How to deal with feelings and emotions

Lopes explains that it is very important to understand that having feelings is not the same as having an illness, but our way of perceiving and processing emotions can get sick.

“Feelings are part of our instruments of perception of what is happening around us. If there’s uncertainty, we’re going to have an anxious pattern. If there were losses, let’s have the pattern of sadness. If there was injustice, we will have anger patterns”, exemplifies the psychiatrist.

In these cases, what happens is the feeling is read as a disease that needs to be escaped. “We need to name and realize that she [a ansiedade] it’s just that much of what ails me isn’t happening, but that’s what I imagine and, based on that, things tend to return to normalcy”, says Lopes.

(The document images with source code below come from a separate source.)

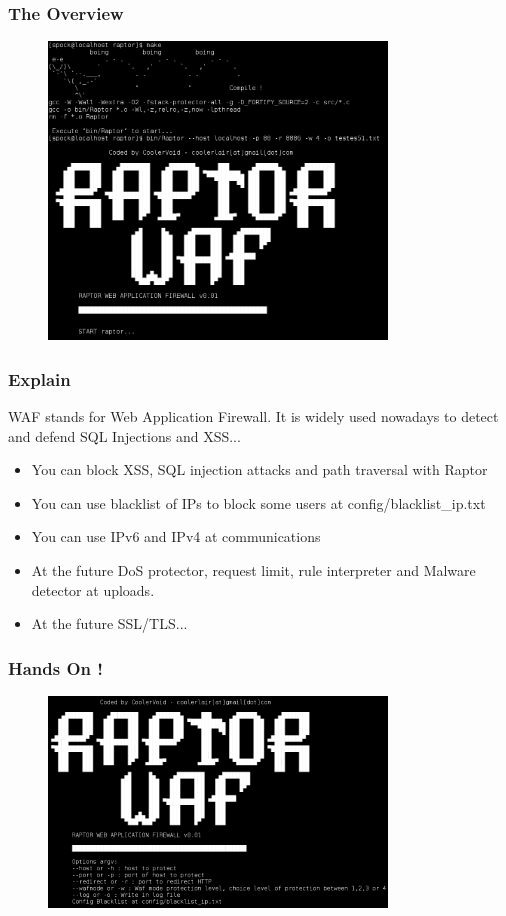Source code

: \documentclass[serif,mathserif]{beamer}
\begin{document}
\begin{frame}
  \frametitle{The Overview}
  \begin{figure}[]    
    \centering
    \includegraphics[width=9cm]{images/raptormenu.png} 
  \end{figure}
\end{frame}


\begin{frame}
  \frametitle{Explain}
  WAF stands for Web Application Firewall. It is widely used nowadays to detect and defend SQL Injections and XSS...
  \begin{itemize}
  \item You can block XSS, SQL injection attacks and path traversal with Raptor
  \item You can use blacklist of IPs to block some users at config/blacklist\_ip.txt
  \item You can use IPv6 and IPv4 at communications
  \item At the future DoS protector, request limit, rule interpreter and Malware detector at uploads.
  \item At the future SSL/TLS...
  \end{itemize}
\end{frame}

\begin{frame}
  \frametitle{Hands On !}
  \begin{itemize}
  \begin{figure}[]    
    \centering
    \includegraphics[width=9cm]{images/help.png} 
  \end{figure}
  \end{itemize}
\end{frame}
\end{document}
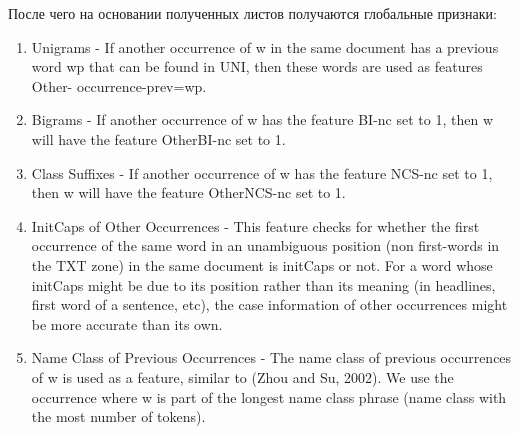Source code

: После чего на основании полученных листов получаются глобальные признаки:

\begin{enumerate}
    \item Unigrams - If another occurrence of w in the same document has a previous word wp that can be found in UNI, then these words are used as features Other- occurrence-prev=wp.
    \item Bigrams - If another occurrence of w has the feature BI-nc set to 1, then w will have the feature OtherBI-nc set to 1.
    \item Class Suffixes - If another occurrence of w has the feature NCS-nc set to 1, then w will have the feature OtherNCS-nc set to 1.
    \item InitCaps of Other Occurrences - This feature checks for whether the first occurrence of the same word in an unambiguous position (non first-words in the TXT zone) in the same document is initCaps or not. For a word whose initCaps might be due to its position rather than its meaning (in headlines, first word of a sentence, etc), the case information of other occurrences might be more accurate than its own.
    \item Name Class of Previous Occurrences - The name class of previous occurrences of w is used as a feature, similar to (Zhou and Su, 2002). We use the occurrence where w is part of the longest name class phrase (name class with the most number of tokens).
\end{enumerate}

\fi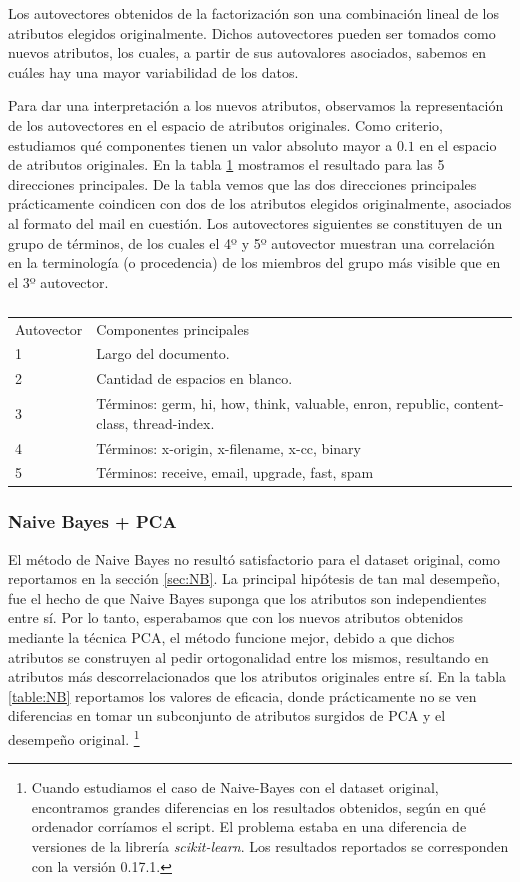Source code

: \documentclass[a4paper,10pt]{article}
\begin{document}
\par Los autovectores obtenidos de la factorización son una combinación lineal de los atributos elegidos originalmente. Dichos autovectores pueden ser tomados como nuevos atributos, los cuales, a partir de sus autovalores asociados, sabemos en cuáles hay una mayor variabilidad de los datos. 
\par Para dar una interpretación a los nuevos atributos, observamos la representación de los autovectores en el espacio de atributos originales. Como criterio, estudiamos qué componentes tienen un valor absoluto mayor a $0.1$ en el espacio de atributos originales. En la tabla \ref{table:autovectores} mostramos el resultado para las 5 direcciones principales. De la tabla vemos que las dos direcciones principales prácticamente coindicen con dos de los atributos elegidos originalmente, asociados al formato del mail en cuestión. Los autovectores siguientes se constituyen de un grupo de términos, de los cuales el 4º y 5º autovector muestran una correlación en la terminología (o procedencia) de los miembros del grupo más visible que en el 3º autovector. 
\begin{table}
\centering
\caption{}
\label{table:autovectores}
\begin{tabular}{ll}
Autovector & Componentes principales \\
1 & Largo del documento. \\
2 & Cantidad de espacios en blanco. \\
3 & Términos: germ, hi, how, think, valuable, enron, republic, content-class, thread-index. \\
4 & Términos: x-origin, x-filename, x-cc, binary \\
5 & Términos: receive, email, upgrade, fast, spam \\
\end{tabular}
\end{table}

\subsubsection{Naive Bayes + PCA}\label{sec:NB_PCA}

\par El método de Naive Bayes no resultó satisfactorio para el dataset original, como reportamos en la sección \ref{sec:NB}. La principal hipótesis de tan mal desempeño, fue el hecho de que Naive Bayes suponga que los atributos son independientes entre sí. Por lo tanto, esperabamos que con los nuevos atributos obtenidos mediante la técnica PCA, el método funcione mejor, debido a que dichos atributos se construyen al pedir ortogonalidad entre los mismos, resultando en atributos más descorrelacionados que los atributos originales entre sí. En la tabla \ref{table:NB} reportamos los valores de eficacia, donde prácticamente no se ven diferencias en tomar un subconjunto de atributos surgidos de PCA y el desempeño original. \footnote{Cuando estudiamos el caso de Naive-Bayes con el dataset original, encontramos grandes diferencias en los resultados obtenidos, según en qué ordenador corríamos el script. El problema estaba en una diferencia de versiones de la librería \emph{scikit-learn}. Los resultados reportados se corresponden con la versión 0.17.1.}
\end{document}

Still, some people will find it more difficult to process feelings, even in a more cooperative setting.

“The stressor of this difficulty ends up waking up genes that predispose to diseases such as depression and anxiety, and it can open up a situation that requires professional treatment.”

Need for reception and dialogue

Silmara Meireles reinforces the importance of not naturalizing the emotional impact of the pandemic on children and adolescents. This means that a disruptive behavior may not be just a phase.

“Sometimes, children become more aggressive and we only understand this as a disobedient behavior, when it can also show the triggering of a disorder”, says the psychologist.

For her, it is important that both mothers, fathers and guardians, as well as schools, open spaces for dialogue with students to welcome and support them in this return, much awaited by them, but with many restrictions, insecurities and losses.

“Everyone who is in this school environment will need to be more careful with each other, more generous in relationships and more patient”, he emphasizes.

Surveys carried out with young people and teenagers on social networks by U-Report Brasil, an interaction program also run by UNICEF, found that 72% felt the need to ask for help with their mental health during the pandemic, but 41% did not turn to anyone.

Actions to support schools in São Paulo

Chief of staff at the São Paulo State Department of Education, Henrique Pimentel says that the mental health of students, teachers and servers is a concern of the ministry since the return to face-to-face activities and important for the resumption.

The department developed the Conviva SP program, which, among other actions, offers emotional support to students, teachers and servers. It also launched the Psychologists in Education program, which makes psychology professionals available to educational institutions in the state network.

“The school organizes what is the best model of care, whether it is individualized care, whether it is a roundtable discussion about something that happened that is affecting the routine of that class, and the psychologist makes a video call with that class through its own platform ”, says Pimentel.